Unasserted claims are reflected in Penelec's determination of environmental
liabilities and are accrued in the period that they are both probable and
reasonably estimable.
Penelec
has been
named a PRP at waste disposal sites, which may require cleanup under the
Comprehensive Environmental Response, Compensation and Liability Act of
1980.
Allegations of disposal of hazardous substances at historical sites and
the
liability involved are often unsubstantiated and subject to dispute; however,
federal law provides that all PRPs for a particular site are liable on
a joint
and several basis. Therefore, environmental liabilities that are considered
probable have been recognized on the Consolidated Balance Sheet as of
June 30, 2006, based on estimates of the total costs of cleanup, Penelec’s
proportionate responsibility for such costs and the financial ability of
other
unaffiliated entities to pay.
Other
Legal Proceedings
There
are various
lawsuits, claims (including claims for asbestos exposure) and proceedings
related to Penelec’s normal business operations pending against Penelec. The
other material items not otherwise discussed below are described in
Note 10(C) to the consolidated financial statements.
Power
Outages
and Related Litigation
On August 14, 2003, various states and parts of southern Canada experienced
widespread power outages. The outages affected approximately 1.4 million
customers in FirstEnergy's service area. The U.S. - Canada Power System
Outage
Task Force’s final report in April 2004 on the outages concluded, among other
things, that the problems leading to the outages began in FirstEnergy’s Ohio
service area. Specifically,
the
final report concluded, among other things, that the initiation of the
August 14, 2003 power outages resulted from an alleged failure of both
FirstEnergy and ECAR to assess and understand perceived inadequacies within
the
FirstEnergy system; inadequate situational awareness of the developing
conditions; and a perceived failure to adequately manage tree growth in
certain
transmission rights of way. The Task Force also concluded that there was
a
failure of the interconnected grid's reliability organizations (MISO and
PJM) to
provide effective real-time diagnostic support. The final report is publicly
available through the Department of Energy’s Web site (www.doe.gov).
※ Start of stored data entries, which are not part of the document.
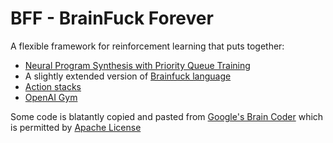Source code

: # BFF - BrainFuck Forever

A flexible framework for reinforcement learning that puts together:
- [Neural Program Synthesis with Priority Queue Training](https://arxiv.org/abs/1801.03526)
- A slightly extended version of [Brainfuck language](https://en.wikipedia.org/wiki/Brainfuck)
- [Action stacks](https://boardgamegeek.com/boardgamemechanic/2689/action-queue)
- [OpenAI Gym](https://gym.openai.com/)

Some code is blatantly copied and pasted from [Google's Brain Coder](https://github.com/tensorflow/models/tree/master/research/brain_coder) which is permitted by [Apache License](LICENSE)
FirstEnergy
believes that the final report does not provide a complete and comprehensive
picture of the conditions that contributed to the August 14, 2003 power
outages and that it does not adequately address the underlying causes of
the
outages. FirstEnergy remains convinced that the outages cannot be explained
by
events on any one utility's system. The final report contained 46
“recommendations to prevent or minimize the scope of future blackouts.”
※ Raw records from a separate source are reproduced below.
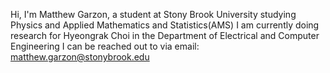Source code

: Hi, I'm Matthew Garzon, a student at Stony Brook University studying Physics and Applied Mathematics and Statistics(AMS)
I am currently doing research for Hyeongrak Choi in the Department of Electrical and Computer Engineering
I can be reached out to via email: matthew.garzon@stonybrook.edu
<!--
**MatthewGarzon/MatthewGarzon** is a ✨ _special_ ✨ repository because its `README.md` (this file) appears on your GitHub profile.

Here are some ideas to get you started:

- 🔭 I’m currently working on ...
- 🌱 I’m currently learning ...
- 👯 I’m looking to collaborate on ...
- 🤔 I’m looking for help with ...
- 💬 Ask me about ...
- 📫 How to reach me: ...
- 😄 Pronouns: ...
- ⚡ Fun fact: ...
-->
Forty-five of those recommendations related to broad industry or policy
matters
while one, including subparts, related to activities the Task Force recommended
be undertaken by FirstEnergy, MISO, PJM, ECAR, and other parties to correct
the
causes of the August 14, 2003 power outages. FirstEnergy implemented
several initiatives, both prior to and since the August 14, 2003 power
outages, which were independently verified by NERC as complete in 2004
and were
consistent with these and other recommendations and collectively enhance
the
reliability of its electric system. FirstEnergy’s implementation of these
recommendations in 2004 included completion of the Task Force recommendations
that were directed toward FirstEnergy. FirstEnergy is also proceeding with
the
implementation of the recommendations that were to be completed subsequent
to
2004 and will continue to periodically assess the FERC-ordered Reliability
Study
recommendations for forecasted 2009 system conditions, recognizing revised
load
forecasts and other changing system conditions which may impact the
recommendations. Thus far, implementation of the recommendations has not
required, nor is expected to require, substantial investment in new or
material
upgrades to existing equipment. The FERC or other applicable government
agencies
and reliability coordinators may, however, take a different view as to
recommended enhancements or may recommend additional enhancements in the
future
as the result of adoption of mandatory reliability standards pursuant to
the
EPACT that could require additional material expenditures.
In
addition to the
above proceedings, FirstEnergy was named in a complaint filed in Michigan
State
Court by an individual who is not a customer of any FirstEnergy company.
FirstEnergy's motion to dismiss the matter was denied on June 2, 2006.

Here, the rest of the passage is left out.